Criminal sanctions might even help with the Eurozone crisis. Suppose CEOs and directors of the Spanish banks in need of rescue could be fined individually and debarred from working again in the financial sector as a condition to access to the EU rescue plan. Isn’t it likely that the open complaint by 172 German economists against Ms Merkel’s willingness to save the Spanish bankers together with the Spanish banks would be withdrawn? After all, it is not Spanish banks that need to be held accountable, but the reckless Spanish bankers that continued to cash bonuses betting other people’s money on an obvious housing bubble that only bank-sponsored ‘experts’ could find the ‘courage’ to deny.

References

Becker, Gary S (1968), “Crime and Punishment: An Economic Approach”, Journal of Political Economy, 76(2):169-217.

Buccirossi, P and G Spagnolo (2006), "Optimal Fines in the Era of Whistleblowers", CEPR Discussion Paper No. 5465, published in V Goshal and J Stennek (eds.) The Political Economy of Antitrust, 2007, Elsevier: North Holland.

Buccirossi, P and G Spagnolo (2007), "Corporate Governance and Collusive Behaviour", CEPR Discussion Paper No. 6349, published in Dale W Collins (ed.) Issues in Competition Law and Policy, 2008, Antitrust Section, American Bar Association.

Craycraft, Catherine, Joseph L Craycraft, and Joseph C Gallo (1997), “Antitrust Sanctions and a Firm's Ability to Pay”, Review of Industrial Organization, 12(2):171-183.

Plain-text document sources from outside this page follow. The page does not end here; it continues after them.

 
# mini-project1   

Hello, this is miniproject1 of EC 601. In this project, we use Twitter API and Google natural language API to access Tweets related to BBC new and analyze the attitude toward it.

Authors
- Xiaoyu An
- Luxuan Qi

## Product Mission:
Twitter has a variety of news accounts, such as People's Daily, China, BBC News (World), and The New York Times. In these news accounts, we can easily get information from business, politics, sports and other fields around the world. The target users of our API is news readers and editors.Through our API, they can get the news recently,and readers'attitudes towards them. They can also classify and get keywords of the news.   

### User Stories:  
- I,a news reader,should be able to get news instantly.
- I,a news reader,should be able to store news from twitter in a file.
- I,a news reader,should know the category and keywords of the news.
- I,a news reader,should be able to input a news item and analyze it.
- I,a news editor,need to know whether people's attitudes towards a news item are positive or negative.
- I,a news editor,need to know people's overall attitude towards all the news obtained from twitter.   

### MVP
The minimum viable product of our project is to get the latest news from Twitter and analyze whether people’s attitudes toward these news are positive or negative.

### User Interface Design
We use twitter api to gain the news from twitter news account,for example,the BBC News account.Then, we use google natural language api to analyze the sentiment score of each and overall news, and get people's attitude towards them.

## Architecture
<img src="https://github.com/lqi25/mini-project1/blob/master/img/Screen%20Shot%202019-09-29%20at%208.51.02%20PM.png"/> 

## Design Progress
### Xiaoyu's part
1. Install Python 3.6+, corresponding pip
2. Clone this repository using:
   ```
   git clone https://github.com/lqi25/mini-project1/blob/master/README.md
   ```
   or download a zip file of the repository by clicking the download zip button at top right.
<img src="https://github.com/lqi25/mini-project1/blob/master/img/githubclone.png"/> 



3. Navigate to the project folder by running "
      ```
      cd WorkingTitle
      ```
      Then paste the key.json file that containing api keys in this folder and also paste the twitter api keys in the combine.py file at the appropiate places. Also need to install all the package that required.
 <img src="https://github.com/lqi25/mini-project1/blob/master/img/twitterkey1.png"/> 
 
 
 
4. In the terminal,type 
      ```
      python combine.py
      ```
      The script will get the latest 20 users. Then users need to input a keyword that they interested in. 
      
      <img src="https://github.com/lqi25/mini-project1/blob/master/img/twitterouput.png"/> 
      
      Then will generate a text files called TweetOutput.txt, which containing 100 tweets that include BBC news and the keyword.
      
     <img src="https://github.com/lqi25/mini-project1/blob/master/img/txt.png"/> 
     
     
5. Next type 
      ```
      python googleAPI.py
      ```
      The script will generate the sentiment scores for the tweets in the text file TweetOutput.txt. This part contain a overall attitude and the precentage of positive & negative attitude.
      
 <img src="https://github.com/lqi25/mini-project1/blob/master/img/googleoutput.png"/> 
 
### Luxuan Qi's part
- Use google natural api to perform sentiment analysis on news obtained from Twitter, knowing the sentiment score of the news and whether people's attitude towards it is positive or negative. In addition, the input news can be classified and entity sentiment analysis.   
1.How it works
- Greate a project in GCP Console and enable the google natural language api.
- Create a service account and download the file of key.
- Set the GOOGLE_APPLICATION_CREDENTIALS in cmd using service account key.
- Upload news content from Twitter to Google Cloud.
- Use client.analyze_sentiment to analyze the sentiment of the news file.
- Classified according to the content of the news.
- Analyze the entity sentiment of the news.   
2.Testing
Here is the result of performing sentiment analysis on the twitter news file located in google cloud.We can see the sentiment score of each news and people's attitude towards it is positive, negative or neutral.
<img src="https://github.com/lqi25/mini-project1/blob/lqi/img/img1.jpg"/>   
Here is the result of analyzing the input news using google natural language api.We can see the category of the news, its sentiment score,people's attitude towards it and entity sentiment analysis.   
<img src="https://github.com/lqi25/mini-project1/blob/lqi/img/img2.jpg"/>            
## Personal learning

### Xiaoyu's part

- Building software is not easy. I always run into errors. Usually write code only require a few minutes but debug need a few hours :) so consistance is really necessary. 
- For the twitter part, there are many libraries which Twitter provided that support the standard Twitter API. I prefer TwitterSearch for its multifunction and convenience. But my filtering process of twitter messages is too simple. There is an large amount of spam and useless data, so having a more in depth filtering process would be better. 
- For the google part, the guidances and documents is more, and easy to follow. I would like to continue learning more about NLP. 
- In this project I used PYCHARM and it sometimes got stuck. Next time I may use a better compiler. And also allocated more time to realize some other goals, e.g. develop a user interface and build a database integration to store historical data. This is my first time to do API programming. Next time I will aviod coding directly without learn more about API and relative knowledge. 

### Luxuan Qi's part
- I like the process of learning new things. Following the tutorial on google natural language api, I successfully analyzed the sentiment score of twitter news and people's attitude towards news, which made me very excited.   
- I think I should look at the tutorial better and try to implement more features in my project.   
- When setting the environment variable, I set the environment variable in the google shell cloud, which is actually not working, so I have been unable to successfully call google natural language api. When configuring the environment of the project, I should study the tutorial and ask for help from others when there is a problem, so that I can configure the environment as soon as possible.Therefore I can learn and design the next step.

Cseres, K J, M P Schinkel and F O W Vogelaar (eds.) (2006), Criminalisation of Competition Law Enforcement: Economic And Legal Implications For The EU Member States.

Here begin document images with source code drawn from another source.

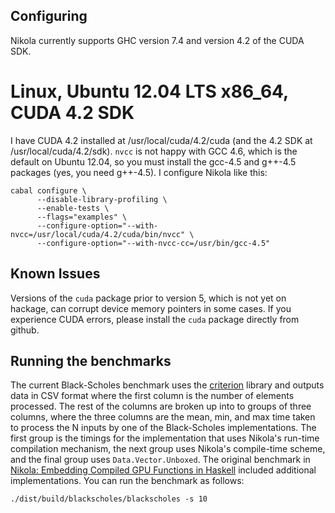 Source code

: Configuring
-----------

Nikola currently supports GHC version 7.4 and version 4.2 of the CUDA SDK.

Linux, Ubuntu 12.04 LTS x86_64, CUDA 4.2 SDK
============================================

I have CUDA 4.2 installed at /usr/local/cuda/4.2/cuda (and the 4.2 SDK at
/usr/local/cuda/4.2/sdk). ```nvcc``` is not happy with GCC 4.6, which is the
default on Ubuntu 12.04, so you must install the gcc-4.5 and g++-4.5 packages
(yes, you need g++-4.5). I configure Nikola like this:

```
cabal configure \
      --disable-library-profiling \
      --enable-tests \
      --flags="examples" \
      --configure-option="--with-nvcc=/usr/local/cuda/4.2/cuda/bin/nvcc" \
      --configure-option="--with-nvcc-cc=/usr/bin/gcc-4.5"
```

Known Issues
------------

Versions of the ```cuda``` package prior to version 5, which is not yet on
hackage, can corrupt device memory pointers in some cases. If you experience
CUDA errors, please install the ```cuda``` package directly from github.

Running the benchmarks
----------------------

The current Black-Scholes benchmark uses the
[criterion](http://hackage.haskell.org/package/criterion) library and outputs
data in CSV format where the first column is the number of elements
processed. The rest of the columns are broken up into to groups of three
columns, where the three columns are the mean, min, and max time taken to
process the N inputs by one of the Black-Scholes implementations. The first
group is the timings for the implementation that uses Nikola's run-time
compilation mechanism, the next group uses Nikola's compile-time scheme, and the
final group uses ```Data.Vector.Unboxed```. The original benchmark in [Nikola:
Embedding Compiled GPU Functions in
Haskell](http://www.eecs.harvard.edu/~mainland/publications/mainland10nikola.pdf)
included additional implementations. You can run the benchmark as follows:

```
./dist/build/blackscholes/blackscholes -s 10
```
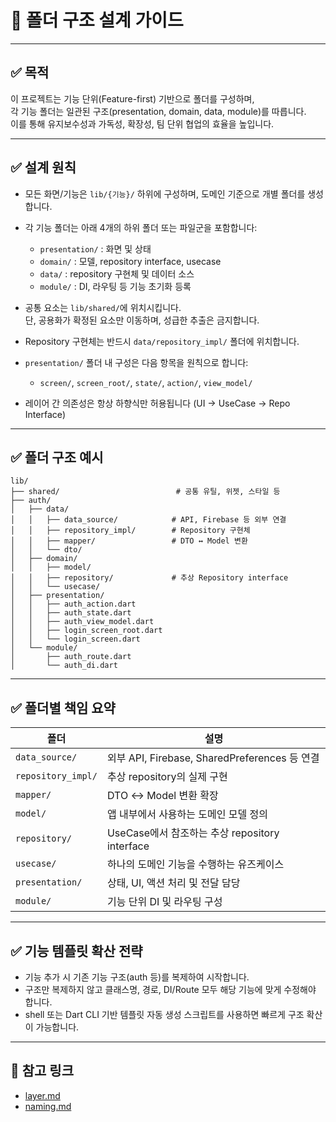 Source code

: # 📁 폴더 구조 설계 가이드

---

## ✅ 목적

이 프로젝트는 기능 단위(Feature-first) 기반으로 폴더를 구성하며,  
각 기능 폴더는 일관된 구조(presentation, domain, data, module)를 따릅니다.  
이를 통해 유지보수성과 가독성, 확장성, 팀 단위 협업의 효율을 높입니다.

---

## ✅ 설계 원칙

- 모든 화면/기능은 `lib/{기능}/` 하위에 구성하며, 도메인 기준으로 개별 폴더를 생성합니다.
- 각 기능 폴더는 아래 4개의 하위 폴더 또는 파일군을 포함합니다:
    - `presentation/` : 화면 및 상태
    - `domain/` : 모델, repository interface, usecase
    - `data/` : repository 구현체 및 데이터 소스
    - `module/` : DI, 라우팅 등 기능 초기화 등록

- 공통 요소는 `lib/shared/`에 위치시킵니다.  
  단, 공용화가 확정된 요소만 이동하며, 성급한 추출은 금지합니다.
- Repository 구현체는 반드시 `data/repository_impl/` 폴더에 위치합니다.
- `presentation/` 폴더 내 구성은 다음 항목을 원칙으로 합니다:
    - `screen/`, `screen_root/`, `state/`, `action/`, `view_model/`
- 레이어 간 의존성은 항상 하향식만 허용됩니다 (UI → UseCase → Repo Interface)

---

## ✅ 폴더 구조 예시

```
lib/
├── shared/                          # 공통 유틸, 위젯, 스타일 등
├── auth/
│   ├── data/
│   │   ├── data_source/            # API, Firebase 등 외부 연결
│   │   ├── repository_impl/        # Repository 구현체
│   │   ├── mapper/                 # DTO ↔ Model 변환
│   │   └── dto/
│   ├── domain/
│   │   ├── model/
│   │   ├── repository/             # 추상 Repository interface
│   │   └── usecase/
│   ├── presentation/
│   │   ├── auth_action.dart
│   │   ├── auth_state.dart
│   │   ├── auth_view_model.dart
│   │   ├── login_screen_root.dart
│   │   └── login_screen.dart
│   └── module/
│       ├── auth_route.dart
│       └── auth_di.dart
```

---

## ✅ 폴더별 책임 요약

| 폴더                  | 설명                                           |
|-----------------------|------------------------------------------------|
| `data_source/`        | 외부 API, Firebase, SharedPreferences 등 연결 |
| `repository_impl/`    | 추상 repository의 실제 구현                   |
| `mapper/`             | DTO ↔ Model 변환 확장                         |
| `model/`              | 앱 내부에서 사용하는 도메인 모델 정의         |
| `repository/`         | UseCase에서 참조하는 추상 repository interface |
| `usecase/`            | 하나의 도메인 기능을 수행하는 유즈케이스      |
| `presentation/`       | 상태, UI, 액션 처리 및 전달 담당               |
| `module/`             | 기능 단위 DI 및 라우팅 구성                    |

---

## ✅ 기능 템플릿 확산 전략

- 기능 추가 시 기존 기능 구조(auth 등)를 복제하여 시작합니다.
- 구조만 복제하지 않고 클래스명, 경로, DI/Route 모두 해당 기능에 맞게 수정해야 합니다.
- shell 또는 Dart CLI 기반 템플릿 자동 생성 스크립트를 사용하면 빠르게 구조 확산이 가능합니다.

---

## 🔁 참고 링크

- [layer.md](layer.md)
- [naming.md](naming.md)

Bigoni, M, S-O Fridolfsson, C Le Coq, and G Spagnolo (2012a), “Fines, leniency, and rewards in antitrust”, The RAND Journal of Economics, 439(2):368-390.

Bigoni, M, S-O Fridolfsson, C Le Coq, and G Spagnolo (2012b), “Trust and Deterrence”, CEPR Discussion Paper No. 9002.

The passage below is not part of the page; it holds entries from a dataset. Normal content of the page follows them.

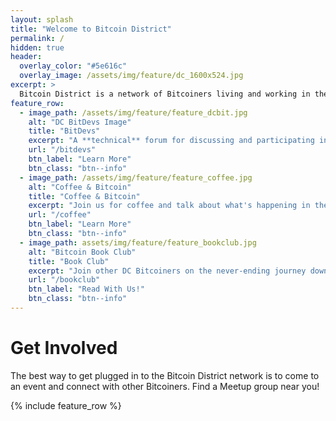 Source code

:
 ```yaml
---
layout: splash
title: "Welcome to Bitcoin District"
permalink: /
hidden: true
header:
  overlay_color: "#5e616c"
  overlay_image: /assets/img/feature/dc_1600x524.jpg
excerpt: >
  Bitcoin District is a network of Bitcoiners living and working in the DC, Maryland & Virginia (DMV) area seeking to network, socialize & collaborate with other Bitcoiners.<br />
feature_row:
  - image_path: /assets/img/feature/feature_dcbit.jpg
    alt: "DC BitDevs Image"
    title: "BitDevs"
    excerpt: "A **technical** forum for discussing and participating in the research & development of Bitcoin."
    url: "/bitdevs"
    btn_label: "Learn More"
    btn_class: "btn--info"
  - image_path: /assets/img/feature/feature_coffee.jpg
    alt: "Coffee & Bitcoin"
    title: "Coffee & Bitcoin"
    excerpt: "Join us for coffee and talk about what's happening in the world of Bitcoin. Newcomers welcome!"
    url: "/coffee"
    btn_label: "Learn More"
    btn_class: "btn--info"
  - image_path: assets/img/feature/feature_bookclub.jpg
    alt: "Bitcoin Book Club"
    title: "Book Club"
    excerpt: "Join other DC Bitcoiners on the never-ending journey down the Bitcoin rabbit hole. Our book club meets every month!"
    url: "/bookclub"
    btn_label: "Read With Us!"
    btn_class: "btn--info"
---
```


# Get Involved

The best way to get plugged in to the Bitcoin District network is to come to an event and connect with other Bitcoiners. Find a Meetup group near you!


{% include feature_row %} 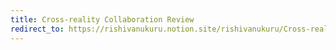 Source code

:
 ```yaml
---
title: Cross-reality Collaboration Review
redirect_to: https://rishivanukuru.notion.site/rishivanukuru/Cross-reality-Collaboration-Database-87ad83962e354eae8a7c381c3553a7c4
---
```

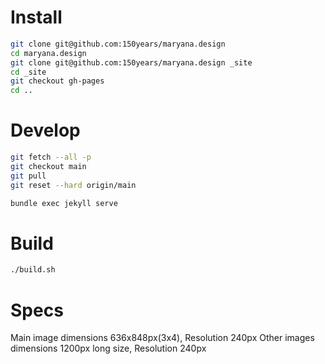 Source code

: # Install

```sh
git clone git@github.com:150years/maryana.design
cd maryana.design
git clone git@github.com:150years/maryana.design _site
cd _site
git checkout gh-pages
cd ..
```
# Develop

```sh
git fetch --all -p
git checkout main
git pull
git reset --hard origin/main

bundle exec jekyll serve
```

# Build

```sh
./build.sh
```

# Specs

Main image dimensions 636x848px(3x4), Resolution 240px
Other images dimensions 1200px long size, Resolution 240px
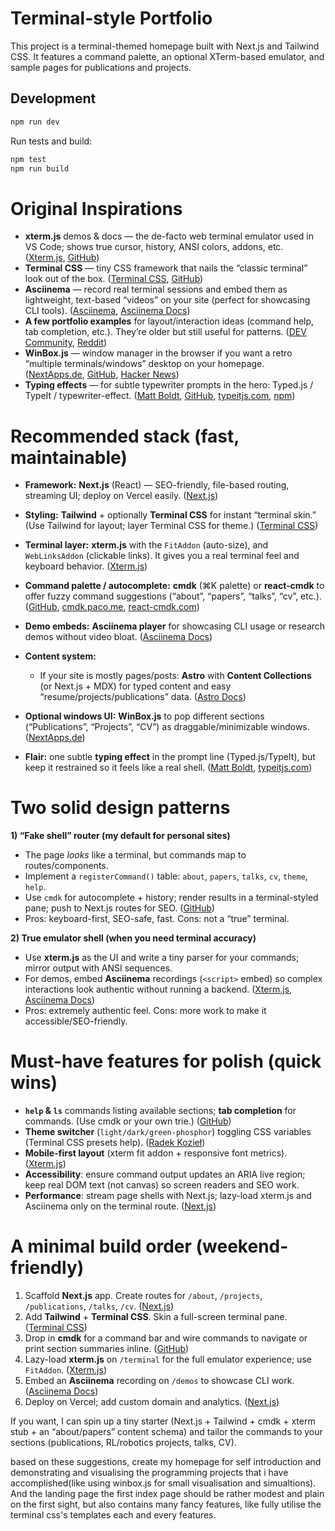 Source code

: # Terminal-style Portfolio

This project is a terminal-themed homepage built with Next.js and Tailwind CSS. It features a command palette, an optional XTerm-based emulator, and sample pages for publications and projects.

## Development

```bash
npm run dev
```

Run tests and build:

```bash
npm test
npm run build
```


# Original Inspirations

* **xterm.js** demos & docs — the de-facto web terminal emulator used in VS Code; shows true cursor, history, ANSI colors, addons, etc. ([Xterm.js][1], [GitHub][2])
* **Terminal CSS** — tiny CSS framework that nails the “classic terminal” look out of the box. ([Terminal CSS][3], [GitHub][4])
* **Asciinema** — record real terminal sessions and embed them as lightweight, text-based “videos” on your site (perfect for showcasing CLI tools). ([Asciinema][5], [Asciinema Docs][6])
* **A few portfolio examples** for layout/interaction ideas (command help, tab completion, etc.). They’re older but still useful for patterns. ([DEV Community][7], [Reddit][8])
* **WinBox.js** — window manager in the browser if you want a retro “multiple terminals/windows” desktop on your homepage. ([NextApps.de][9], [GitHub][10], [Hacker News][11])
* **Typing effects** — for subtle typewriter prompts in the hero: Typed.js / TypeIt / typewriter-effect. ([Matt Boldt][12], [GitHub][13], [typeitjs.com][14], [npm][15])

# Recommended stack (fast, maintainable)

* **Framework:** **Next.js** (React) — SEO-friendly, file-based routing, streaming UI; deploy on Vercel easily. ([Next.js][16])
* **Styling:** **Tailwind** + optionally **Terminal CSS** for instant “terminal skin.” (Use Tailwind for layout; layer Terminal CSS for theme.) ([Terminal CSS][3])
* **Terminal layer:** **xterm.js** with the `FitAddon` (auto-size), and `WebLinksAddon` (clickable links). It gives you a real terminal feel and keyboard behavior. ([Xterm.js][17])
* **Command palette / autocomplete:** **cmdk** (⌘K palette) or **react-cmdk** to offer fuzzy command suggestions (“about”, “papers”, “talks”, “cv”, etc.). ([GitHub][18], [cmdk.paco.me][19], [react-cmdk.com][20])
* **Demo embeds:** **Asciinema player** for showcasing CLI usage or research demos without video bloat. ([Asciinema Docs][6])
* **Content system:**

  * If your site is mostly pages/posts: **Astro** with **Content Collections** (or Next.js + MDX) for typed content and easy “resume/projects/publications” data. ([Astro Docs][21])
* **Optional windows UI:** **WinBox.js** to pop different sections (“Publications”, “Projects”, “CV”) as draggable/minimizable windows. ([NextApps.de][9])
* **Flair:** one subtle **typing effect** in the prompt line (Typed.js/TypeIt), but keep it restrained so it feels like a real shell. ([Matt Boldt][12], [typeitjs.com][14])

# Two solid design patterns

**1) “Fake shell” router (my default for personal sites)**

* The page *looks* like a terminal, but commands map to routes/components.
* Implement a `registerCommand()` table: `about`, `papers`, `talks`, `cv`, `theme`, `help`.
* Use `cmdk` for autocomplete + history; render results in a terminal-styled pane; push to Next.js routes for SEO. ([GitHub][18])
* Pros: keyboard-first, SEO-safe, fast. Cons: not a “true” terminal.

**2) True emulator shell (when you need terminal accuracy)**

* Use **xterm.js** as the UI and write a tiny parser for your commands; mirror output with ANSI sequences.
* For demos, embed **Asciinema** recordings (`<script>` embed) so complex interactions look authentic without running a backend. ([Xterm.js][17], [Asciinema Docs][22])
* Pros: extremely authentic feel. Cons: more work to make it accessible/SEO-friendly.

# Must-have features for polish (quick wins)

* **`help` & `ls`** commands listing available sections; **tab completion** for commands. (Use cmdk or your own trie.) ([GitHub][18])
* **Theme switcher** (`light/dark/green-phosphor`) toggling CSS variables (Terminal CSS presets help). ([Radek Kozieł][23])
* **Mobile-first layout** (xterm fit addon + responsive font metrics). ([Xterm.js][17])
* **Accessibility**: ensure command output updates an ARIA live region; keep real DOM text (not canvas) so screen readers and SEO work.
* **Performance**: stream page shells with Next.js; lazy-load xterm.js and Asciinema only on the terminal route. ([Next.js][24])

# A minimal build order (weekend-friendly)

1. Scaffold **Next.js** app. Create routes for `/about`, `/projects`, `/publications`, `/talks`, `/cv`. ([Next.js][16])
2. Add **Tailwind** + **Terminal CSS**. Skin a full-screen terminal pane. ([Terminal CSS][3])
3. Drop in **cmdk** for a command bar and wire commands to navigate or print section summaries inline. ([GitHub][18])
4. Lazy-load **xterm.js** on `/terminal` for the full emulator experience; use `FitAddon`. ([Xterm.js][17])
5. Embed an **Asciinema** recording on `/demos` to showcase CLI work. ([Asciinema Docs][6])
6. Deploy on Vercel; add custom domain and analytics. ([Next.js][24])

If you want, I can spin up a tiny starter (Next.js + Tailwind + cmdk + xterm stub + an “about/papers” content schema) and tailor the commands to your sections (publications, RL/robotics projects, talks, CV).

[1]: https://xtermjs.org/?utm_source=chatgpt.com "Xterm.js"
[2]: https://github.com/xtermjs/xterm.js?utm_source=chatgpt.com "xtermjs/xterm.js: A terminal for the web"
[3]: https://terminalcss.xyz/?utm_source=chatgpt.com "Terminal CSS"
[4]: https://github.com/Gioni06/terminal.css/?utm_source=chatgpt.com "Gioni06/terminal.css: Modern and minimalistic ..."
[5]: https://www.asciinema.org/?utm_source=chatgpt.com "Record and share your terminal sessions, the simple way ..."
[6]: https://docs.asciinema.org/manual/player/?utm_source=chatgpt.com "asciinema player"
[7]: https://dev.to/nahiandev/few-amazing-terminal-style-portfolio-website-you-might-like-4pom?utm_source=chatgpt.com "Few Amazing Terminal style Portfolio website you might like"
[8]: https://www.reddit.com/r/webdev/comments/1933gx4/terminalstyled_portfolio_websites/?utm_source=chatgpt.com "Terminal-styled portfolio websites. : r/webdev"
[9]: https://nextapps-de.github.io/winbox/?utm_source=chatgpt.com "WinBox.js – Modern HTML5 Window Manager"
[10]: https://github.com/nextapps-de/winbox?utm_source=chatgpt.com "WinBox is a modern HTML5 window manager for the Web."
[11]: https://news.ycombinator.com/item?id=27071928&utm_source=chatgpt.com "WinBox: Window manager in a web browser"
[12]: https://mattboldt.com/demos/typed-js/?utm_source=chatgpt.com "JavaScript Animated Typing with Typed.js | by Matt Boldt"
[13]: https://github.com/mattboldt/typed.js/?utm_source=chatgpt.com "mattboldt/typed.js: A JavaScript Typing Animation Library - GitHub"
[14]: https://www.typeitjs.com/?utm_source=chatgpt.com "TypeIt | The most versatile JavaScript typewriter effect library on the ..."
[15]: https://www.npmjs.com/package/typewriter-effect?utm_source=chatgpt.com "typewriter-effect - npm"
[16]: https://nextjs.org/docs?utm_source=chatgpt.com "Next.js Docs | Next.js"
[17]: https://xtermjs.org/docs/?utm_source=chatgpt.com "Documentation"
[18]: https://github.com/pacocoursey/cmdk?utm_source=chatgpt.com "pacocoursey/cmdk: Fast, unstyled command menu React ..."
[19]: https://cmdk.paco.me/?utm_source=chatgpt.com "Fast, composable, unstyled command menu for React — K"
[20]: https://react-cmdk.com/?utm_source=chatgpt.com "react-cmdk | Build your dream command palette"
[21]: https://docs.astro.build/en/guides/content-collections/?utm_source=chatgpt.com "Content collections - Astro Docs"
[22]: https://docs.asciinema.org/manual/server/embedding/?utm_source=chatgpt.com "Embedding - asciinema docs"
[23]: https://panr.github.io/terminal-css/?utm_source=chatgpt.com "Terminal.css | Semantic styles for the simple web"
[24]: https://nextjs.org/?utm_source=chatgpt.com "Next.js by Vercel - The React Framework"


based on these suggestions, create my homepage for self introduction and demonstrating and visualising the programming projects that i have accomplished(like using winbox.js for small visualisation and simualtions). And the landing page the first index page should be rather modest and plain on the first sight, but also contains many fancy features, like fully utilise the terminal css's templates each and every features.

The Economist (2012), “The rotten heart of finance”, 7 July.

Polinski, A and S Shavell (2000), “The Economic Theory of Public Enforcement of Law”, Journal of Economic Literature, 38(1):45-76.

Werden and Simon (1986), “Why Price Fixers Should Go to Prison”, The Antitrust Bulletin 917.

Wils, W (2006), “Is Criminalization of EU Competition Law the Answer?”, European University Institute.


1 See European Commission press release.

2 See here.

3 For example, US taxi companies seem to have strategically overborrowed to reduce their own liability for damages from car accidents. See e.g. Che and Spier (2008) and the literature therein.

4 Although recently published e-mail exchanges related to the HSCB money-laundering scandal involving bloody Mexican drug cartels make this need somewhat obvious. When challenged by the central compliance office, after the DoJ caught them, the responsible bankers apparently complained: “We didn’t go to jail! We merely signed a settlement with the Feds for $10 million!” See for example here.

5 See for example here.

6 This is a reason to blame banks that did not cooperate with authorities, like RBS which is controlled by the UK Treasury denied regulators some requested documentation, much more than Barclays, who at least chose to cooperate with law enforcers (although not entirely voluntarily).